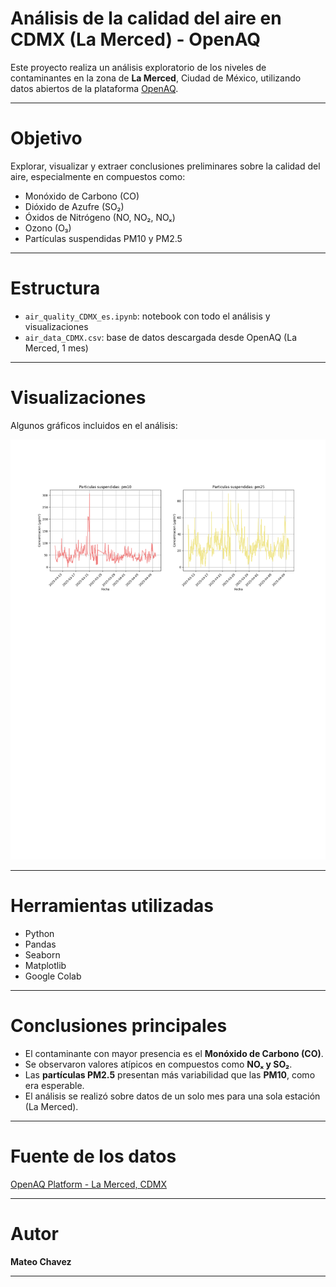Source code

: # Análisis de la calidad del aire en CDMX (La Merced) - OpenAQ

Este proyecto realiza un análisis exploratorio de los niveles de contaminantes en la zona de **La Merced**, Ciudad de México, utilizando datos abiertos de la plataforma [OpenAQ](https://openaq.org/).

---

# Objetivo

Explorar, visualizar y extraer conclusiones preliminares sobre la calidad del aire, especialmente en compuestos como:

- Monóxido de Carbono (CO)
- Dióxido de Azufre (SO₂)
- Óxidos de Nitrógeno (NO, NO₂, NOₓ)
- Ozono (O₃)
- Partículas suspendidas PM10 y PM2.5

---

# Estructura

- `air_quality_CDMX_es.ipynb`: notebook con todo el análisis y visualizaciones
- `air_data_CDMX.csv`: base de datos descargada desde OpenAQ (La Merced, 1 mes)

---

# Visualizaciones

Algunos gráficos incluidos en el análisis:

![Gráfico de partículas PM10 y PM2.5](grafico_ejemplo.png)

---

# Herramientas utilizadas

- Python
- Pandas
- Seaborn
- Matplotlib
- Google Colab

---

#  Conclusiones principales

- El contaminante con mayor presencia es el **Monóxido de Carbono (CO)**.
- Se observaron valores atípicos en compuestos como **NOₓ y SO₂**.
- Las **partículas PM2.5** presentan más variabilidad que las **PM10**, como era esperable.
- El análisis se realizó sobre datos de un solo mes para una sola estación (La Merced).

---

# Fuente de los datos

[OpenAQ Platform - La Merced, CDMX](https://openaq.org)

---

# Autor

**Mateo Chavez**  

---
_____
**WHAT THE TASK ASKS**: Give back all of the data exactly, but not the pictures.

**EXERCISE ANSWER**:
Source code

: # Análisis de la calidad del aire en CDMX (La Merced) - OpenAQ

Este proyecto realiza un análisis exploratorio de los niveles de contaminantes en la zona de **La Merced**, Ciudad de México, utilizando datos abiertos de la plataforma [OpenAQ](https://openaq.org/).

---

# Objetivo

Explorar, visualizar y extraer conclusiones preliminares sobre la calidad del aire, especialmente en compuestos como:

- Monóxido de Carbono (CO)
- Dióxido de Azufre (SO₂)
- Óxidos de Nitrógeno (NO, NO₂, NOₓ)
- Ozono (O₃)
- Partículas suspendidas PM10 y PM2.5

---

# Estructura

- `air_quality_CDMX_es.ipynb`: notebook con todo el análisis y visualizaciones
- `air_data_CDMX.csv`: base de datos descargada desde OpenAQ (La Merced, 1 mes)

---

# Visualizaciones

Algunos gráficos incluidos en el análisis:

![Gráfico de partículas PM10 y PM2.5](grafico_ejemplo.png)

---

# Herramientas utilizadas

- Python
- Pandas
- Seaborn
- Matplotlib
- Google Colab

---

#  Conclusiones principales

- El contaminante con mayor presencia es el **Monóxido de Carbono (CO)**.
- Se observaron valores atípicos en compuestos como **NOₓ y SO₂**.
- Las **partículas PM2.5** presentan más variabilidad que las **PM10**, como era esperable.
- El análisis se realizó sobre datos de un solo mes para una sola estación (La Merced).

---

# Fuente de los datos

[OpenAQ Platform - La Merced, CDMX](https://openaq.org)

---

# Autor

**Mateo Chavez**  

---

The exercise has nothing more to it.